Bagaimana sih awal cerita nya Bandung dikenal sebagai Parijs van Java ..? cerita nya begini, Bandung tempo dulu merupakan sebhuah "koloni" pemukiman orang barat yang ekslusif, mereka mempertahankan suasana lingkungan hidup seperti di Eropa sana, mulai dari tradisi gaya hidup sehari-hari, pakaian, menu masakan, hingga rumah tempat tinggal semua bergaya Eropa. Saat itu juga Braga mulai menjadi daerah kawasan belanja yang cukup elit.

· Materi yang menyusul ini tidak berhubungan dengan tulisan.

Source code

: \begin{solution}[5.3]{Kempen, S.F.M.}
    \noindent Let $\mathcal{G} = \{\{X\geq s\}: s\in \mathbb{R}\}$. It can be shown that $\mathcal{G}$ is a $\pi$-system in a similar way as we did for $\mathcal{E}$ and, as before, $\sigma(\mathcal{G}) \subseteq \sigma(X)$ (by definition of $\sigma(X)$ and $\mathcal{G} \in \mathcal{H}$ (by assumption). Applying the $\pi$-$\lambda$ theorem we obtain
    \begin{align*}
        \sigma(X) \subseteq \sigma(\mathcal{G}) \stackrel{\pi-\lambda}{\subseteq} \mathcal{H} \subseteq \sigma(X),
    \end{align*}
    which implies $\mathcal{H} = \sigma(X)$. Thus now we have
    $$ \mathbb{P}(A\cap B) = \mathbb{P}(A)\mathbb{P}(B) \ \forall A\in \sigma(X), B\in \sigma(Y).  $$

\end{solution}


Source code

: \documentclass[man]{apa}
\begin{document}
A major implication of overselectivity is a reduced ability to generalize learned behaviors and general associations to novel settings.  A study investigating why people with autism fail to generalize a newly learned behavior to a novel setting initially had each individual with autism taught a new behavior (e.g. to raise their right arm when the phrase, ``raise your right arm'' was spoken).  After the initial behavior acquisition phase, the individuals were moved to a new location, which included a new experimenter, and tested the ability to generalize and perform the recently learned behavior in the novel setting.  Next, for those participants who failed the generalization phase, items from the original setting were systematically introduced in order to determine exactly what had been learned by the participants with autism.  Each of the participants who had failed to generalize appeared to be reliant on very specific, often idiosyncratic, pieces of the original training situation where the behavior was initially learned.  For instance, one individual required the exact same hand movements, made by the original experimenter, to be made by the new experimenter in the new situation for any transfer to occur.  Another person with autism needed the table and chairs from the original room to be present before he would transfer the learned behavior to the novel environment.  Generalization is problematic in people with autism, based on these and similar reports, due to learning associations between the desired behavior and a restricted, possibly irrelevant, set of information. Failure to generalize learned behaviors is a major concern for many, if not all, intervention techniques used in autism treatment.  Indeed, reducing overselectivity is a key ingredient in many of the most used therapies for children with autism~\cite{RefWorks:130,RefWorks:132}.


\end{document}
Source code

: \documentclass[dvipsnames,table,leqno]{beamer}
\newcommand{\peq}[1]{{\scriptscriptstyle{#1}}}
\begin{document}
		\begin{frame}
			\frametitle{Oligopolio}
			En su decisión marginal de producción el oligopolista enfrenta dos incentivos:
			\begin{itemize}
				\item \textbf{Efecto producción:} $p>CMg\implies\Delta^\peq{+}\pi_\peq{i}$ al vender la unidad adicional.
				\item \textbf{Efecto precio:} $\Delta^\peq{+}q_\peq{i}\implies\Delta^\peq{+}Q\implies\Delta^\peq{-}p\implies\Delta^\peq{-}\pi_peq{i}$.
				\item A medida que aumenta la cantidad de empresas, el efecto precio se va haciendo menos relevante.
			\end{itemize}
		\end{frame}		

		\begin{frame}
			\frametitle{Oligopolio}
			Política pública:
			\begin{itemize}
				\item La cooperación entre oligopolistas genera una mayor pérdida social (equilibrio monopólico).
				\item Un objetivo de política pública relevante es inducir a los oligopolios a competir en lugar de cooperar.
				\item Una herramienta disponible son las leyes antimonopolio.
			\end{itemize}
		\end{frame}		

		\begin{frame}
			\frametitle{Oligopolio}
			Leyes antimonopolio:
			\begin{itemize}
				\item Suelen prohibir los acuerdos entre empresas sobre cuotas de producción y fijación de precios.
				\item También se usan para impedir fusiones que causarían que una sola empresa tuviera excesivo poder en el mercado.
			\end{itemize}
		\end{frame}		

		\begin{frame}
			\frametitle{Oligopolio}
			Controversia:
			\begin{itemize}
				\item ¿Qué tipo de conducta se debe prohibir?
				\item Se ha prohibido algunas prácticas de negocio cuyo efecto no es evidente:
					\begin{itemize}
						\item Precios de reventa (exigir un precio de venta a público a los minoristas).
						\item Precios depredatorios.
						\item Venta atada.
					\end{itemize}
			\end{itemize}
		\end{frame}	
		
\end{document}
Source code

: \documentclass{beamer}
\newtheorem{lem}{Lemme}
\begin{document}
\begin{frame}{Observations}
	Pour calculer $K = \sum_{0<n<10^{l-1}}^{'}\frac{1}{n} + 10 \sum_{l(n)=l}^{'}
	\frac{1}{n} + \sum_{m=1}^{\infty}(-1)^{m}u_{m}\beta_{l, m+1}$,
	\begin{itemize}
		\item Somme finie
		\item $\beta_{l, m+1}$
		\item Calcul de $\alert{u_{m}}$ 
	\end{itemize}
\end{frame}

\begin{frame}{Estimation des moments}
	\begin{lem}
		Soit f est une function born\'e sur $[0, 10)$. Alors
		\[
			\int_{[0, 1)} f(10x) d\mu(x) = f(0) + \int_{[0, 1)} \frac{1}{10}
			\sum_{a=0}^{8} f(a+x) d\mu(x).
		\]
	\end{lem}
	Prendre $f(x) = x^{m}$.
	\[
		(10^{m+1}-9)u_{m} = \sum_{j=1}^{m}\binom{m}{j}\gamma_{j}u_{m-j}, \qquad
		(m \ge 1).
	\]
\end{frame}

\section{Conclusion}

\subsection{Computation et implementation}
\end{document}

Konon menurut satu sumber julukan Bandoeng Parisj van Java itu diberikan oleh Tuan Roth seorang Yahudi (ternyata yahudi ada di Indonesia sejak jaman dahulu kala, hal ini bisa dimaklumi karena banyak keturunan Belanda yang beragama Yahudi) pemilik toko meubeul dan interior rumah di jalan Braga, Tuan Roth adalah orang yang pertama mencetuskan semboyan "Bandoeng Parijs van Java ", dalam rangka promosi dagangan nya di pasar malam tahunan ("Jaarbeurs") di Bandung  pada tahun 1920. Pada perkembangan selanjutnya julukan "Bandoeng Parisj van Java" sering dikutip oleh Tuan Bosscha dalam kesempatan pidato nya di muka masyarakat Bandung hingga pada akhirnya menjadi julukan yang populer, demikian lah sejarah julukan "Bandoeng Parisj van Java".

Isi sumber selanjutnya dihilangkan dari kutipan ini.